[Data listing Boundary: Start]
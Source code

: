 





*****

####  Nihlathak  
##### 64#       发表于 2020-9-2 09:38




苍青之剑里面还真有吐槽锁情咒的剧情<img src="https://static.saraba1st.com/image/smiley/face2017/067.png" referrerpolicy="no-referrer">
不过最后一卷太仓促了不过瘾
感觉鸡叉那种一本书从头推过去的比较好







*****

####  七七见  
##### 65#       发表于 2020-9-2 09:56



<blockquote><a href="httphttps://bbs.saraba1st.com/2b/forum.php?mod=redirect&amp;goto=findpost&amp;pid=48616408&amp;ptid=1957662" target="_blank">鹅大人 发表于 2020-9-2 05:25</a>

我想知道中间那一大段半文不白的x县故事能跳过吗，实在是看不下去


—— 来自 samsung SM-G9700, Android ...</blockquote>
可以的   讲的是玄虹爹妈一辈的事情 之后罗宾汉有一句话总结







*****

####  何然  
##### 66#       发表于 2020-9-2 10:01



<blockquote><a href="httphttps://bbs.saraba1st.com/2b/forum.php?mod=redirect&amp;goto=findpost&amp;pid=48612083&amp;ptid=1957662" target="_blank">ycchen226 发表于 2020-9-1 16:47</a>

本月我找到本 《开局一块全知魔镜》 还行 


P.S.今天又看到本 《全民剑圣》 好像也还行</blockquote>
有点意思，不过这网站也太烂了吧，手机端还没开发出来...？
[Data listing Boundary: End]
◆ Your task
Lines after the one containing "P.S.今天又看到本 《全民剑圣》 好像也还行</blockquote>" are not wanted; repeat exactly each line above from the first up to and including it.

◆ Answer box
Source code

: 





*****

####  Nihlathak  
##### 64#       发表于 2020-9-2 09:38




苍青之剑里面还真有吐槽锁情咒的剧情<img src="https://static.saraba1st.com/image/smiley/face2017/067.png" referrerpolicy="no-referrer">
不过最后一卷太仓促了不过瘾
感觉鸡叉那种一本书从头推过去的比较好







*****

####  七七见  
##### 65#       发表于 2020-9-2 09:56



<blockquote><a href="httphttps://bbs.saraba1st.com/2b/forum.php?mod=redirect&amp;goto=findpost&amp;pid=48616408&amp;ptid=1957662" target="_blank">鹅大人 发表于 2020-9-2 05:25</a>

我想知道中间那一大段半文不白的x县故事能跳过吗，实在是看不下去


—— 来自 samsung SM-G9700, Android ...</blockquote>
可以的   讲的是玄虹爹妈一辈的事情 之后罗宾汉有一句话总结







*****

####  何然  
##### 66#       发表于 2020-9-2 10:01



<blockquote><a href="httphttps://bbs.saraba1st.com/2b/forum.php?mod=redirect&amp;goto=findpost&amp;pid=48612083&amp;ptid=1957662" target="_blank">ycchen226 发表于 2020-9-1 16:47</a>

本月我找到本 《开局一块全知魔镜》 还行 


P.S.今天又看到本 《全民剑圣》 好像也还行</blockquote>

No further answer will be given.